Go version
go1.25rc2
Output of go env
in your module/workspace:
irrelevant to this bug
What did you do?
go build
the following program:
package main
import "math"
const lz4Hashlog = 12
type lz4Ctx struct {
source []byte
hashTable [1 << lz4Hashlog]uint32
freqs [256]uint32
nrBytes uint
}
func (ctx *lz4Ctx) calcEntropy() (e float64) {
if ctx.nrBytes == 0 {
return 0
}
nrBytes := float64(ctx.nrBytes)
for _, f := range ctx.freqs {
p := float64(f) / nrBytes
if p != 0 {
e -= p * math.Log2(p)
}
}
return e
}
func main() {
var c lz4Ctx
println(c.calcEntropy())
}
What did you see happen?
On an amd64 host, objdump -d
of the executable shows this:
000000000046fcc0 <main.(*lz4Ctx).calcEntropy>:
46fcc0: 4c 8d a4 24 50 fc ff lea -0x3b0(%rsp),%r12
46fcc7: ff
46fcc8: 4d 3b 66 10 cmp 0x10(%r14),%r12
46fccc: 0f 86 08 01 00 00 jbe 46fdda <main.(*lz4Ctx).calcEntropy+0x11a>
46fcd2: 55 push %rbp
46fcd3: 48 89 e5 mov %rsp,%rbp
46fcd6: 48 81 ec 28 04 00 00 sub $0x428,%rsp <--- allocate 40 bytes + 1K for ctx.freqs on the stack
...
46fd2e: e8 0d cf ff ff call 46cc40 <runtime.duffcopy> <--- make a copy of ctx.freqs
When building for arm64, the copy is generated, too.

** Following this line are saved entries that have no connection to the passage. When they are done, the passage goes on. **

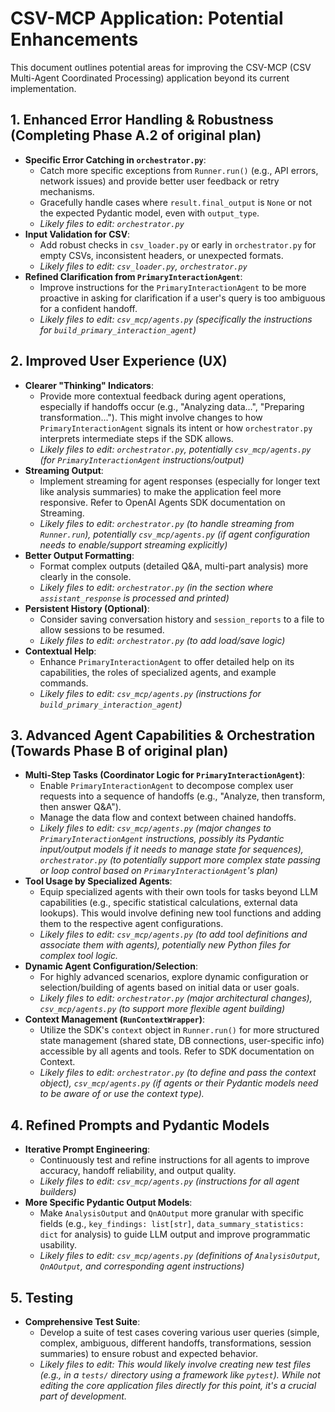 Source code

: # CSV-MCP Application: Potential Enhancements

This document outlines potential areas for improving the CSV-MCP (CSV Multi-Agent Coordinated Processing) application beyond its current implementation.

## 1. Enhanced Error Handling & Robustness (Completing Phase A.2 of original plan)

*   **Specific Error Catching in `orchestrator.py`**:
    *   Catch more specific exceptions from `Runner.run()` (e.g., API errors, network issues) and provide better user feedback or retry mechanisms.
    *   Gracefully handle cases where `result.final_output` is `None` or not the expected Pydantic model, even with `output_type`.
    *   *Likely files to edit: `orchestrator.py`*
*   **Input Validation for CSV**:
    *   Add robust checks in `csv_loader.py` or early in `orchestrator.py` for empty CSVs, inconsistent headers, or unexpected formats.
    *   *Likely files to edit: `csv_loader.py`, `orchestrator.py`*
*   **Refined Clarification from `PrimaryInteractionAgent`**:
    *   Improve instructions for the `PrimaryInteractionAgent` to be more proactive in asking for clarification if a user's query is too ambiguous for a confident handoff.
    *   *Likely files to edit: `csv_mcp/agents.py` (specifically the instructions for `build_primary_interaction_agent`)*

## 2. Improved User Experience (UX)

*   **Clearer "Thinking" Indicators**:
    *   Provide more contextual feedback during agent operations, especially if handoffs occur (e.g., "Analyzing data...", "Preparing transformation..."). This might involve changes to how `PrimaryInteractionAgent` signals its intent or how `orchestrator.py` interprets intermediate steps if the SDK allows.
    *   *Likely files to edit: `orchestrator.py`, potentially `csv_mcp/agents.py` (for `PrimaryInteractionAgent` instructions/output)*
*   **Streaming Output**:
    *   Implement streaming for agent responses (especially for longer text like analysis summaries) to make the application feel more responsive. Refer to OpenAI Agents SDK documentation on Streaming.
    *   *Likely files to edit: `orchestrator.py` (to handle streaming from `Runner.run`), potentially `csv_mcp/agents.py` (if agent configuration needs to enable/support streaming explicitly)*
*   **Better Output Formatting**:
    *   Format complex outputs (detailed Q&A, multi-part analysis) more clearly in the console.
    *   *Likely files to edit: `orchestrator.py` (in the section where `assistant_response` is processed and printed)*
*   **Persistent History (Optional)**:
    *   Consider saving conversation history and `session_reports` to a file to allow sessions to be resumed.
    *   *Likely files to edit: `orchestrator.py` (to add load/save logic)*
*   **Contextual Help**:
    *   Enhance `PrimaryInteractionAgent` to offer detailed help on its capabilities, the roles of specialized agents, and example commands.
    *   *Likely files to edit: `csv_mcp/agents.py` (instructions for `build_primary_interaction_agent`)*

## 3. Advanced Agent Capabilities & Orchestration (Towards Phase B of original plan)

*   **Multi-Step Tasks (Coordinator Logic for `PrimaryInteractionAgent`)**:
    *   Enable `PrimaryInteractionAgent` to decompose complex user requests into a sequence of handoffs (e.g., "Analyze, then transform, then answer Q&A").
    *   Manage the data flow and context between chained handoffs.
    *   *Likely files to edit: `csv_mcp/agents.py` (major changes to `PrimaryInteractionAgent` instructions, possibly its Pydantic input/output models if it needs to manage state for sequences), `orchestrator.py` (to potentially support more complex state passing or loop control based on `PrimaryInteractionAgent`'s plan)*
*   **Tool Usage by Specialized Agents**:
    *   Equip specialized agents with their own tools for tasks beyond LLM capabilities (e.g., specific statistical calculations, external data lookups). This would involve defining new tool functions and adding them to the respective agent configurations.
    *   *Likely files to edit: `csv_mcp/agents.py` (to add tool definitions and associate them with agents), potentially new Python files for complex tool logic.*
*   **Dynamic Agent Configuration/Selection**:
    *   For highly advanced scenarios, explore dynamic configuration or selection/building of agents based on initial data or user goals.
    *   *Likely files to edit: `orchestrator.py` (major architectural changes), `csv_mcp/agents.py` (to support more flexible agent building)*
*   **Context Management (`RunContextWrapper`)**:
    *   Utilize the SDK's `context` object in `Runner.run()` for more structured state management (shared state, DB connections, user-specific info) accessible by all agents and tools. Refer to SDK documentation on Context.
    *   *Likely files to edit: `orchestrator.py` (to define and pass the context object), `csv_mcp/agents.py` (if agents or their Pydantic models need to be aware of or use the context type).*

## 4. Refined Prompts and Pydantic Models

*   **Iterative Prompt Engineering**:
    *   Continuously test and refine instructions for all agents to improve accuracy, handoff reliability, and output quality.
    *   *Likely files to edit: `csv_mcp/agents.py` (instructions for all agent builders)*
*   **More Specific Pydantic Output Models**:
    *   Make `AnalysisOutput` and `QnAOutput` more granular with specific fields (e.g., `key_findings: list[str]`, `data_summary_statistics: dict` for analysis) to guide LLM output and improve programmatic usability.
    *   *Likely files to edit: `csv_mcp/agents.py` (definitions of `AnalysisOutput`, `QnAOutput`, and corresponding agent instructions)*

## 5. Testing

*   **Comprehensive Test Suite**:
    *   Develop a suite of test cases covering various user queries (simple, complex, ambiguous, different handoffs, transformations, session summaries) to ensure robust and expected behavior.
    *   *Likely files to edit: This would likely involve creating new test files (e.g., in a `tests/` directory using a framework like `pytest`). While not editing the core application files directly for this point, it's a crucial part of development.*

What did you expect to see?
No copies of ctx.freqs
, like in this code:
func (ctx *lz4Ctx) calcEntropy() (e float64) {
...
freqs := ctx.freqs[:]
nrBytes := float64(ctx.nrBytes)
for _, f := range freqs {
....
objdump -d
of this version:
000000000046fcc0 <main.(*lz4Ctx).calcEntropy>:
46fcc0: 49 3b 66 10 cmp 0x10(%r14),%rsp
46fcc4: 0f 86 cc 00 00 00 jbe 46fd96 <main.(*lz4Ctx).calcEntropy+0xd6>
46fcca: 55 push %rbp
46fccb: 48 89 e5 mov %rsp,%rbp
46fcce: 48 83 ec 28 sub $0x28,%rsp <--- only allocate stack for calcEntropy's variables
...
Comment From: gabyhelp
Related Issues
- cmd/compile: elide unnecessary copies #54613
- cmd/compile: improve map iteration #18004
- cmd/compile: unnecessary array copying in for range loop #33838 (closed)
- cmd/compile: some problems on optimization when takes care about of arrays in struct #20022
- cmd/compile: ranging exclusively values over slices and arrays that are not cheaply indexable keeps alive 3 registers instead of 2 #61629 (closed)
- cmd/compile: double zeroing and unnecessary copying/stack use #67957 (closed)
- cmd/compile: stringtoslicebytetmp optimization on unescaped slice #38501 (closed)
(Emoji vote if this was helpful or unhelpful; more detailed feedback welcome in this discussion.)
Comment From: artem-anisimov-0x7f
Well, ok, this is #33838.
Comment From: TapirLiu
Just do for _, f := range &ctx.freqs
or for _, f := range ctx.freqs[:]
. Try not to depend on compilers.
Comment From: TapirLiu
IMHO, the code should not be optimized at all. It is best to stick to the semantics to prevent newbies from writing bad code. ;)
Comment From: randall77
The semantics require a copy in this case.
for _, f := range ctx.freqs {
p := float64(f) / nrBytes
if p != 0 {
e -= p * math.Log2(p)
}
}
What if math.Log2
modifies ctx.freqs
? You and I know it doesn't, but the compiler is not so smart.